In my opinion they will use an SoC for the Mac Pro but in the same way that AMD do on EPYC. No separate chipset. Storage, Audio, USB and so on all within the SoC. Graphics will be handled by dedicated cards. This is all how it's done in EPYC.
The big question is will they use chiplets like AMD has on Epyc, Threadripper and Ryzen or will they use a monolithic die like Intel? - I suspect for the Mac Pro they will go with a chiplet approach.
We can only hope they go with chiplets. At the very least, they could shove a lot of cores into a Mac Pro that way for folks that do need it. But they also get the yield benefits on smaller unit counts that AMD is making good use of.
I don't think we'll see that. With work really focusing on the GPU and accelerator cards more than the CPU. Just my opinion though.
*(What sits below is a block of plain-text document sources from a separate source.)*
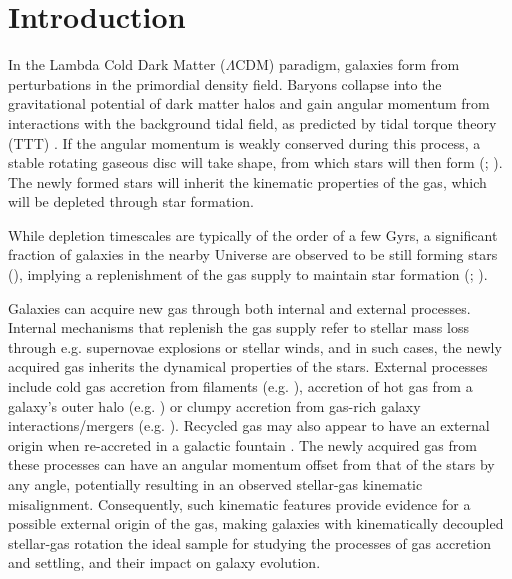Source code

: \documentclass[fleqn,usenatbib]{mnras}
\begin{document}
\section{Introduction}
\label{sec:intro}
In the Lambda Cold Dark Matter ($\Lambda$CDM) paradigm, galaxies form from perturbations in the primordial density field. Baryons collapse into the gravitational potential of dark matter halos and gain angular momentum from interactions with the background tidal field, as predicted by tidal torque theory (TTT) \citep{Hoyle1951,peebles1969,Doroshkevich1970}. If the angular momentum is weakly conserved during this process, a stable rotating gaseous disc will take shape, from which stars will then form (\citealt{FallEfstathiou1980}; \citealt{Mo1998}). The newly formed stars will inherit the kinematic properties of the gas, which will be depleted through star formation.

While depletion timescales are typically of the order of a few Gyrs, a significant fraction of galaxies in the nearby Universe are observed to be still forming stars (\citealt*{KennicuttTamblynCongdon1994}), implying a replenishment of the gas supply to maintain star formation (\citealt*{PutmanPeekJong2012}; \citealt{SanchezAlmeida2014}).

Galaxies can acquire new gas through both internal and external processes. Internal mechanisms that replenish the gas supply refer to stellar mass loss through e.g. supernovae explosions or stellar winds, and in such cases, the newly acquired gas inherits the dynamical properties of the stars. External processes include cold gas accretion from filaments (e.g. \citealt{Keres2005,Chung2012}), accretion of hot gas from a galaxy's outer halo (e.g. \citealt{CdpLagos2015}) or clumpy accretion from gas-rich galaxy interactions/mergers (e.g. \citealt{DiTeodoro2014,Barreraballesteros2015}). Recycled gas may also appear to have an external origin when re-accreted in a galactic fountain \citep{HouckBregman1990}. The newly acquired gas from these processes can have an angular momentum offset from that of the stars by any angle, potentially resulting in an observed stellar-gas kinematic misalignment. Consequently, such kinematic features provide evidence for a possible external origin of the gas, making galaxies with kinematically decoupled stellar-gas rotation the ideal sample for studying the processes of gas accretion and settling, and their impact on galaxy evolution. 
\end{document}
Which is why I’m baffled they didn’t mention one thing about GPUs, PCIe and TB3 (or USB4). They could have spoken to it at least, and the DTK isn’t much help, other than pointing out the I/O limits of the A12Z. I’ll be devouring the WWDC sessions this year in part because there is so much, but also because I want to see if there are any hints in the ARM coverage.
But again I don't know how Apple does things. Clearly it took them ages to do this current Mac Pro. You may remember they brought in a bunch of journalists and well-known Mac enthusiasts to their design lab about two years before the new Mac Pro was shown off and told them they were planning a new Mac Pro. And in that case they weren't even making the CPU it uses.
I fully expect the 2 year lag was mostly farting around with trying to make it perfect rather than getting it out the door on a schedule. The insane attention to detail that allows 3rd party drive cages, logic board carrying the 12V rails instead of cables, MPX slots, fan-less GPUs, etc all scream that.